◆ What you have to do:
The task calls for every entry to be printed word for word, without the images.

*** Records for processing ***

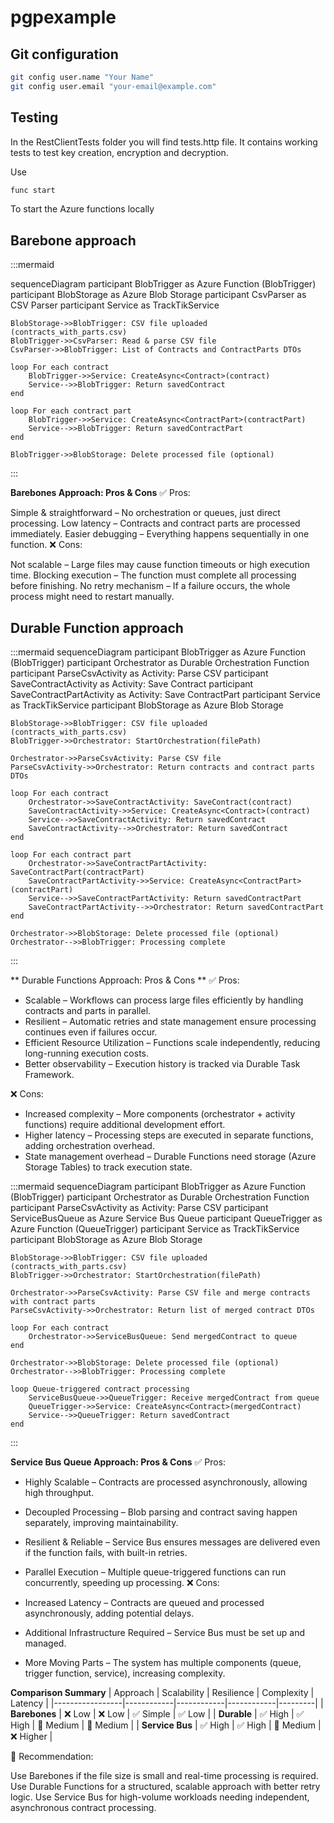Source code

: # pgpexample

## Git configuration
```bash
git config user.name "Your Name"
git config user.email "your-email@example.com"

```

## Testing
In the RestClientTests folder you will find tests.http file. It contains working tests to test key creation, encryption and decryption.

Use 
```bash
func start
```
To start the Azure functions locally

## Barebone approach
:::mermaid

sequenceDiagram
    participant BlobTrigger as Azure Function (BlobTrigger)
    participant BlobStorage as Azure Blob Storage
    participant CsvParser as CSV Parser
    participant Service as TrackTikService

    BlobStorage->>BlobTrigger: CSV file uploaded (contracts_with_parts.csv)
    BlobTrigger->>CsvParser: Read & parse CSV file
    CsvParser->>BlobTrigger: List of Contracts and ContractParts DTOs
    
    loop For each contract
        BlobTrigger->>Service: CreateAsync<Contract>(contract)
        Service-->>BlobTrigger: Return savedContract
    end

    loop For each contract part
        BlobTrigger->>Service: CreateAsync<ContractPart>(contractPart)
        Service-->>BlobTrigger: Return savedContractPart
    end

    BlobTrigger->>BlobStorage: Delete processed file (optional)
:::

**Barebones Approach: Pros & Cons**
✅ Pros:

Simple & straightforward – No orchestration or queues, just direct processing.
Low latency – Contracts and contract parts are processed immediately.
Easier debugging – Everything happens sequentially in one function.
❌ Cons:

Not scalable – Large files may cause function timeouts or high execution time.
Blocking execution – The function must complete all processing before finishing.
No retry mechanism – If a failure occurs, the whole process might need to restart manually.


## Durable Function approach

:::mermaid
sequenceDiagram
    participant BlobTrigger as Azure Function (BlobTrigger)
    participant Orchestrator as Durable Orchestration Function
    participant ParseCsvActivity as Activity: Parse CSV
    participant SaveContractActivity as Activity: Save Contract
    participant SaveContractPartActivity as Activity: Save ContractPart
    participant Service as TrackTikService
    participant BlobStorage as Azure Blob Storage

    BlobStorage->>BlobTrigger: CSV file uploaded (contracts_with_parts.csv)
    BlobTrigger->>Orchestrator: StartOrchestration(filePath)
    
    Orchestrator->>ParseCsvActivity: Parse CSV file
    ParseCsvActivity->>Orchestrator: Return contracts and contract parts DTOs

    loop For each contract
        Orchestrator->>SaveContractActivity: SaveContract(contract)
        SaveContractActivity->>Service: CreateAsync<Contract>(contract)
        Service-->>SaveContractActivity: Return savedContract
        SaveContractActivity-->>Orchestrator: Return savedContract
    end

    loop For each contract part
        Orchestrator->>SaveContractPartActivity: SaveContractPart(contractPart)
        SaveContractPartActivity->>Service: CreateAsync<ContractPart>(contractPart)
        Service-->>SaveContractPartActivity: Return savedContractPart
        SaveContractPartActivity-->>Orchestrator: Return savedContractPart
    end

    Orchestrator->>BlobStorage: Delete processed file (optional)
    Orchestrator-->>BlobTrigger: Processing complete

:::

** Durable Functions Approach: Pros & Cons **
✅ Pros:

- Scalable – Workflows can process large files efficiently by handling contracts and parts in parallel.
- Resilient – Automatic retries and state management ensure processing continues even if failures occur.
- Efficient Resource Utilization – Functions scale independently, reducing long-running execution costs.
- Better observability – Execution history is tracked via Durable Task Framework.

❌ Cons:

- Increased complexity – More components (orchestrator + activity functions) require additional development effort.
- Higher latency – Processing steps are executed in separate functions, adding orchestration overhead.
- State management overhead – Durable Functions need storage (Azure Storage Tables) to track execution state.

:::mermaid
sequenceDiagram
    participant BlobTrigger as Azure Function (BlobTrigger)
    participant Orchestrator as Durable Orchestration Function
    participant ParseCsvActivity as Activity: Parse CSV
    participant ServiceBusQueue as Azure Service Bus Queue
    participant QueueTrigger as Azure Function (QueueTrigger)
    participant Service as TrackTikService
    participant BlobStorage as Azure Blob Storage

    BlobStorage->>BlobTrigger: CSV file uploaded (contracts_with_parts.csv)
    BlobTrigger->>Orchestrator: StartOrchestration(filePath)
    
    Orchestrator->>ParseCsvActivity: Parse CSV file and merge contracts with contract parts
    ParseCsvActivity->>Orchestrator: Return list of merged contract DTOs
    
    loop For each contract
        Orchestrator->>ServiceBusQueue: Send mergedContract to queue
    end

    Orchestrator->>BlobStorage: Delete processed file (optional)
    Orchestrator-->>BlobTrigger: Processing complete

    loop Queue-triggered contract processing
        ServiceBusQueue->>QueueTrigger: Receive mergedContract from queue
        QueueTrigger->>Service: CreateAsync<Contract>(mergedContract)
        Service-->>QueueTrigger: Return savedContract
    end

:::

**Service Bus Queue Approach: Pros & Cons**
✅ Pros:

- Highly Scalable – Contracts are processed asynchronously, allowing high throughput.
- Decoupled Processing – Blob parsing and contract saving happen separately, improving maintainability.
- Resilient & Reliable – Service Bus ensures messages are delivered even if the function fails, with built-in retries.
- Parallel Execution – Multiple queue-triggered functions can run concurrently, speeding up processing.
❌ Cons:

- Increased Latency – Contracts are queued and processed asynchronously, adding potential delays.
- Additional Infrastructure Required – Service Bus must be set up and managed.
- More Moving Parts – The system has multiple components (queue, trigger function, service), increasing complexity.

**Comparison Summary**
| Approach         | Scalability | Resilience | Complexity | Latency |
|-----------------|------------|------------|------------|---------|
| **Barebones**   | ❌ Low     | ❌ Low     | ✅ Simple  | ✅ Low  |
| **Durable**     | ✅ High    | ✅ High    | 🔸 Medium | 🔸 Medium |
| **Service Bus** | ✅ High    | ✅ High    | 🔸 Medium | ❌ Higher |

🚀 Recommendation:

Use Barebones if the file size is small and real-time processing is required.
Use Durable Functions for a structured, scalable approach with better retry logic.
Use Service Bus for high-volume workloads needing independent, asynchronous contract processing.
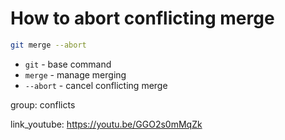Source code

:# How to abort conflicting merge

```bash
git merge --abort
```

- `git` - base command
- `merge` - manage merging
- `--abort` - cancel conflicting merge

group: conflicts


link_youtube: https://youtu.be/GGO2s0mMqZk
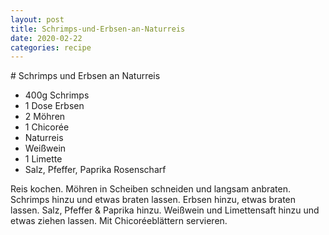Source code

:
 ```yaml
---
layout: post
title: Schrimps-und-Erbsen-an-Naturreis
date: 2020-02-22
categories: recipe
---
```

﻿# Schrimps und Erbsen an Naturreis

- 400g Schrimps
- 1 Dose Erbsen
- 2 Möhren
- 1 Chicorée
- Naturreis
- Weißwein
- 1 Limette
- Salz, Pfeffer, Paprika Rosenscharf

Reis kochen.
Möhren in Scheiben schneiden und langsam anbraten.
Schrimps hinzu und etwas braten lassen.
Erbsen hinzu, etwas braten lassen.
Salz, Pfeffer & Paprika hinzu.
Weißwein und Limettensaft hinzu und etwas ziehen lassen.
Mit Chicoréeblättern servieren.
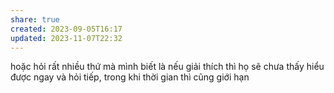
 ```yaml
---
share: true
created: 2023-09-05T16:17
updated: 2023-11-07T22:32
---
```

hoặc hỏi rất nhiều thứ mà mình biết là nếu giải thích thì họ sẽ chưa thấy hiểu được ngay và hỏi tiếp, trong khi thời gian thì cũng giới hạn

*** End of Records for processing ***

◆ Written solution:
Source code

: # pgpexample

## Git configuration
```bash
git config user.name "Your Name"
git config user.email "your-email@example.com"

```

## Testing
In the RestClientTests folder you will find tests.http file. It contains working tests to test key creation, encryption and decryption.

Use 
```bash
func start
```
To start the Azure functions locally

## Barebone approach
:::mermaid

sequenceDiagram
    participant BlobTrigger as Azure Function (BlobTrigger)
    participant BlobStorage as Azure Blob Storage
    participant CsvParser as CSV Parser
    participant Service as TrackTikService

    BlobStorage->>BlobTrigger: CSV file uploaded (contracts_with_parts.csv)
    BlobTrigger->>CsvParser: Read & parse CSV file
    CsvParser->>BlobTrigger: List of Contracts and ContractParts DTOs
    
    loop For each contract
        BlobTrigger->>Service: CreateAsync<Contract>(contract)
        Service-->>BlobTrigger: Return savedContract
    end

    loop For each contract part
        BlobTrigger->>Service: CreateAsync<ContractPart>(contractPart)
        Service-->>BlobTrigger: Return savedContractPart
    end

    BlobTrigger->>BlobStorage: Delete processed file (optional)
:::

**Barebones Approach: Pros & Cons**
✅ Pros:

Simple & straightforward – No orchestration or queues, just direct processing.
Low latency – Contracts and contract parts are processed immediately.
Easier debugging – Everything happens sequentially in one function.
❌ Cons:

Not scalable – Large files may cause function timeouts or high execution time.
Blocking execution – The function must complete all processing before finishing.
No retry mechanism – If a failure occurs, the whole process might need to restart manually.


## Durable Function approach

:::mermaid
sequenceDiagram
    participant BlobTrigger as Azure Function (BlobTrigger)
    participant Orchestrator as Durable Orchestration Function
    participant ParseCsvActivity as Activity: Parse CSV
    participant SaveContractActivity as Activity: Save Contract
    participant SaveContractPartActivity as Activity: Save ContractPart
    participant Service as TrackTikService
    participant BlobStorage as Azure Blob Storage

    BlobStorage->>BlobTrigger: CSV file uploaded (contracts_with_parts.csv)
    BlobTrigger->>Orchestrator: StartOrchestration(filePath)
    
    Orchestrator->>ParseCsvActivity: Parse CSV file
    ParseCsvActivity->>Orchestrator: Return contracts and contract parts DTOs

    loop For each contract
        Orchestrator->>SaveContractActivity: SaveContract(contract)
        SaveContractActivity->>Service: CreateAsync<Contract>(contract)
        Service-->>SaveContractActivity: Return savedContract
        SaveContractActivity-->>Orchestrator: Return savedContract
    end

    loop For each contract part
        Orchestrator->>SaveContractPartActivity: SaveContractPart(contractPart)
        SaveContractPartActivity->>Service: CreateAsync<ContractPart>(contractPart)
        Service-->>SaveContractPartActivity: Return savedContractPart
        SaveContractPartActivity-->>Orchestrator: Return savedContractPart
    end

    Orchestrator->>BlobStorage: Delete processed file (optional)
    Orchestrator-->>BlobTrigger: Processing complete

:::

** Durable Functions Approach: Pros & Cons **
✅ Pros:

- Scalable – Workflows can process large files efficiently by handling contracts and parts in parallel.
- Resilient – Automatic retries and state management ensure processing continues even if failures occur.
- Efficient Resource Utilization – Functions scale independently, reducing long-running execution costs.
- Better observability – Execution history is tracked via Durable Task Framework.

❌ Cons:

- Increased complexity – More components (orchestrator + activity functions) require additional development effort.
- Higher latency – Processing steps are executed in separate functions, adding orchestration overhead.
- State management overhead – Durable Functions need storage (Azure Storage Tables) to track execution state.

:::mermaid
sequenceDiagram
    participant BlobTrigger as Azure Function (BlobTrigger)
    participant Orchestrator as Durable Orchestration Function
    participant ParseCsvActivity as Activity: Parse CSV
    participant ServiceBusQueue as Azure Service Bus Queue
    participant QueueTrigger as Azure Function (QueueTrigger)
    participant Service as TrackTikService
    participant BlobStorage as Azure Blob Storage

    BlobStorage->>BlobTrigger: CSV file uploaded (contracts_with_parts.csv)
    BlobTrigger->>Orchestrator: StartOrchestration(filePath)
    
    Orchestrator->>ParseCsvActivity: Parse CSV file and merge contracts with contract parts
    ParseCsvActivity->>Orchestrator: Return list of merged contract DTOs
    
    loop For each contract
        Orchestrator->>ServiceBusQueue: Send mergedContract to queue
    end

    Orchestrator->>BlobStorage: Delete processed file (optional)
    Orchestrator-->>BlobTrigger: Processing complete

    loop Queue-triggered contract processing
        ServiceBusQueue->>QueueTrigger: Receive mergedContract from queue
        QueueTrigger->>Service: CreateAsync<Contract>(mergedContract)
        Service-->>QueueTrigger: Return savedContract
    end

:::

**Service Bus Queue Approach: Pros & Cons**
✅ Pros:

- Highly Scalable – Contracts are processed asynchronously, allowing high throughput.
- Decoupled Processing – Blob parsing and contract saving happen separately, improving maintainability.
- Resilient & Reliable – Service Bus ensures messages are delivered even if the function fails, with built-in retries.
- Parallel Execution – Multiple queue-triggered functions can run concurrently, speeding up processing.
❌ Cons:

- Increased Latency – Contracts are queued and processed asynchronously, adding potential delays.
- Additional Infrastructure Required – Service Bus must be set up and managed.
- More Moving Parts – The system has multiple components (queue, trigger function, service), increasing complexity.

**Comparison Summary**
| Approach         | Scalability | Resilience | Complexity | Latency |
|-----------------|------------|------------|------------|---------|
| **Barebones**   | ❌ Low     | ❌ Low     | ✅ Simple  | ✅ Low  |
| **Durable**     | ✅ High    | ✅ High    | 🔸 Medium | 🔸 Medium |
| **Service Bus** | ✅ High    | ✅ High    | 🔸 Medium | ❌ Higher |

🚀 Recommendation:

Use Barebones if the file size is small and real-time processing is required.
Use Durable Functions for a structured, scalable approach with better retry logic.
Use Service Bus for high-volume workloads needing independent, asynchronous contract processing.
Source code

:# How to abort conflicting merge

```bash
git merge --abort
```

- `git` - base command
- `merge` - manage merging
- `--abort` - cancel conflicting merge

group: conflicts


link_youtube: https://youtu.be/GGO2s0mMqZk
Source code

:
 ```yaml
---
layout: post
title: Schrimps-und-Erbsen-an-Naturreis
date: 2020-02-22
categories: recipe
---
```

﻿# Schrimps und Erbsen an Naturreis

- 400g Schrimps
- 1 Dose Erbsen
- 2 Möhren
- 1 Chicorée
- Naturreis
- Weißwein
- 1 Limette
- Salz, Pfeffer, Paprika Rosenscharf

Reis kochen.
Möhren in Scheiben schneiden und langsam anbraten.
Schrimps hinzu und etwas braten lassen.
Erbsen hinzu, etwas braten lassen.
Salz, Pfeffer & Paprika hinzu.
Weißwein und Limettensaft hinzu und etwas ziehen lassen.
Mit Chicoréeblättern servieren.
 ```yaml
---
share: true
created: 2023-09-05T16:17
updated: 2023-11-07T22:32
---
```

hoặc hỏi rất nhiều thứ mà mình biết là nếu giải thích thì họ sẽ chưa thấy hiểu được ngay và hỏi tiếp, trong khi thời gian thì cũng giới hạn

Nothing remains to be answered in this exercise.